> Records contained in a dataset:
"""

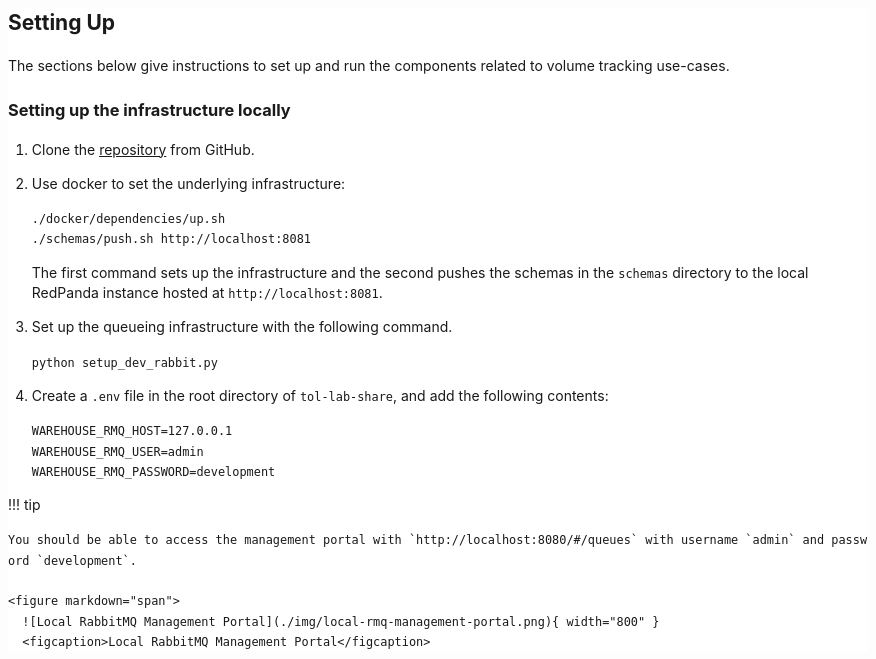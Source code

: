 ## Setting Up

The sections below give instructions to set up and run the components related to volume tracking use-cases.

### Setting up the infrastructure locally

1. Clone the [repository](https://github.com/sanger/tol-lab-share) from GitHub.
2. Use docker to set the underlying infrastructure:

    ```bash
    ./docker/dependencies/up.sh
    ./schemas/push.sh http://localhost:8081
    ```

    The first command sets up the infrastructure and the second pushes the schemas in the `schemas` directory to the local RedPanda instance hosted at `http://localhost:8081`.

3. Set up the queueing infrastructure with the following command.

    ```bash
    python setup_dev_rabbit.py
    ```

4. Create a `.env` file in the root directory of `tol-lab-share`, and add the following contents:

    ```env
    WAREHOUSE_RMQ_HOST=127.0.0.1
    WAREHOUSE_RMQ_USER=admin
    WAREHOUSE_RMQ_PASSWORD=development
    ```

!!! tip

    You should be able to access the management portal with `http://localhost:8080/#/queues` with username `admin` and password `development`.

    <figure markdown="span">
      ![Local RabbitMQ Management Portal](./img/local-rmq-management-portal.png){ width="800" }
      <figcaption>Local RabbitMQ Management Portal</figcaption>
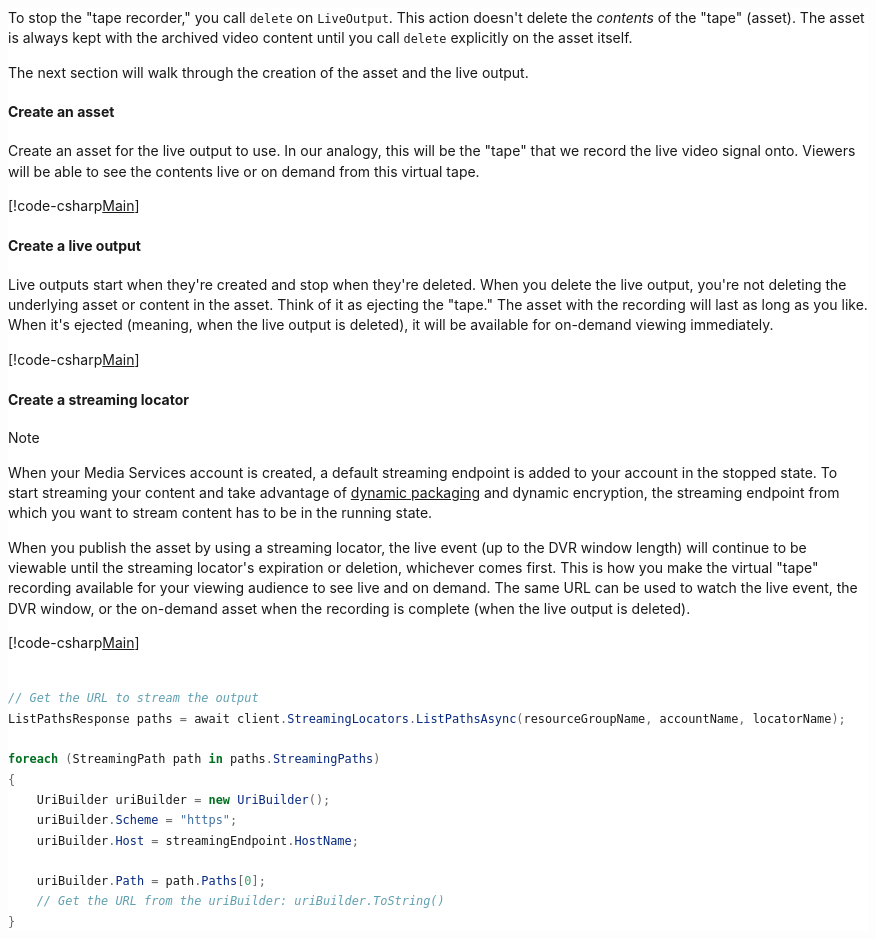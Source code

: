 To stop the "tape recorder," you call `delete` on `LiveOutput`. This action doesn't delete the *contents* of the "tape" (asset). The asset is always kept with the archived video content until you call `delete` explicitly on the asset itself. 

The next section will walk through the creation of the asset and the live output.

#### Create an asset

Create an asset for the live output to use. In our analogy, this will be the "tape" that we record the live video signal onto. Viewers will be able to see the contents live or on demand from this virtual tape.

[!code-csharp[Main](../../../media-services-v3-dotnet/Live/LiveEventWithDVR/Program.cs#CreateAsset)]

#### Create a live output

Live outputs start when they're created and stop when they're deleted.  When you delete the live output, you're not deleting the underlying asset or content in the asset. Think of it as ejecting the "tape." The asset with the recording will last as long as you like. When it's ejected (meaning, when the live output is deleted), it will be available for on-demand viewing immediately.

[!code-csharp[Main](../../../media-services-v3-dotnet/Live/LiveEventWithDVR/Program.cs#CreateLiveOutput)]

#### Create a streaming locator

> [!NOTE]
> When your Media Services account is created, a default streaming endpoint is added to your account in the stopped state. To start streaming your content and take advantage of [dynamic packaging](encode-dynamic-packaging-concept.md) and dynamic encryption, the streaming endpoint from which you want to stream content has to be in the running state.

When you publish the asset by using a streaming locator, the live event (up to the DVR window length) will continue to be viewable until the streaming locator's expiration or deletion, whichever comes first. This is how you make the virtual "tape" recording available for your viewing audience to see live and on demand. The same URL can be used to watch the live event, the DVR window, or the on-demand asset when the recording is complete (when the live output is deleted).

[!code-csharp[Main](../../../media-services-v3-dotnet/Live/LiveEventWithDVR/Program.cs#CreateStreamingLocator)]

```csharp

// Get the URL to stream the output
ListPathsResponse paths = await client.StreamingLocators.ListPathsAsync(resourceGroupName, accountName, locatorName);

foreach (StreamingPath path in paths.StreamingPaths)
{
    UriBuilder uriBuilder = new UriBuilder();
    uriBuilder.Scheme = "https";
    uriBuilder.Host = streamingEndpoint.HostName;

    uriBuilder.Path = path.Paths[0];
    // Get the URL from the uriBuilder: uriBuilder.ToString()
}
```
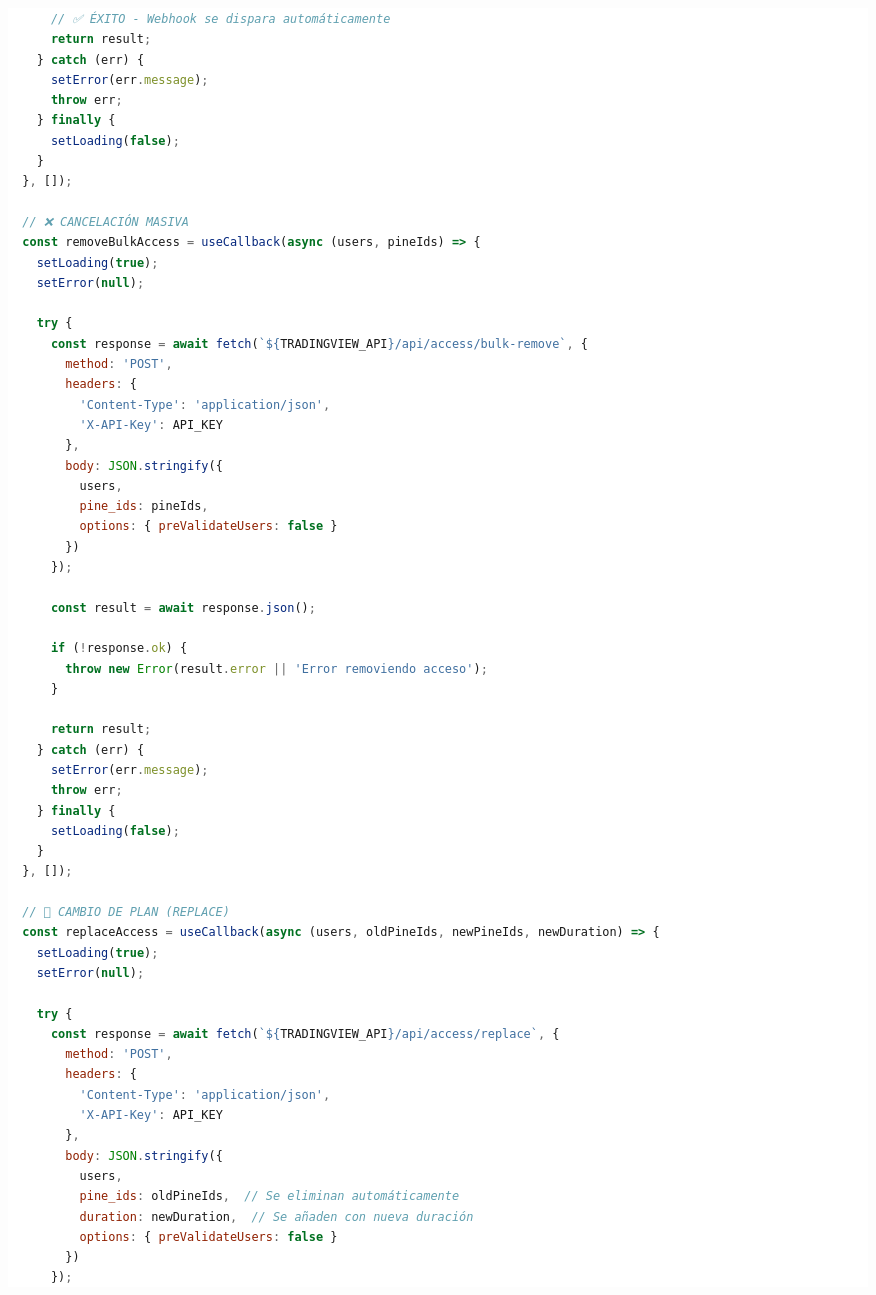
 ```javascript
      // ✅ ÉXITO - Webhook se dispara automáticamente
      return result;
    } catch (err) {
      setError(err.message);
      throw err;
    } finally {
      setLoading(false);
    }
  }, []);

  // ❌ CANCELACIÓN MASIVA
  const removeBulkAccess = useCallback(async (users, pineIds) => {
    setLoading(true);
    setError(null);

    try {
      const response = await fetch(`${TRADINGVIEW_API}/api/access/bulk-remove`, {
        method: 'POST',
        headers: {
          'Content-Type': 'application/json',
          'X-API-Key': API_KEY
        },
        body: JSON.stringify({
          users,
          pine_ids: pineIds,
          options: { preValidateUsers: false }
        })
      });

      const result = await response.json();

      if (!response.ok) {
        throw new Error(result.error || 'Error removiendo acceso');
      }

      return result;
    } catch (err) {
      setError(err.message);
      throw err;
    } finally {
      setLoading(false);
    }
  }, []);

  // 🔄 CAMBIO DE PLAN (REPLACE)
  const replaceAccess = useCallback(async (users, oldPineIds, newPineIds, newDuration) => {
    setLoading(true);
    setError(null);

    try {
      const response = await fetch(`${TRADINGVIEW_API}/api/access/replace`, {
        method: 'POST',
        headers: {
          'Content-Type': 'application/json',
          'X-API-Key': API_KEY
        },
        body: JSON.stringify({
          users,
          pine_ids: oldPineIds,  // Se eliminan automáticamente
          duration: newDuration,  // Se añaden con nueva duración
          options: { preValidateUsers: false }
        })
      });
```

"""

> Task to complete: Look over the records above and filter for each line with the word "docker".

> Output of the exercise:
2. Use docker to set the underlying infrastructure:
    ./docker/dependencies/up.sh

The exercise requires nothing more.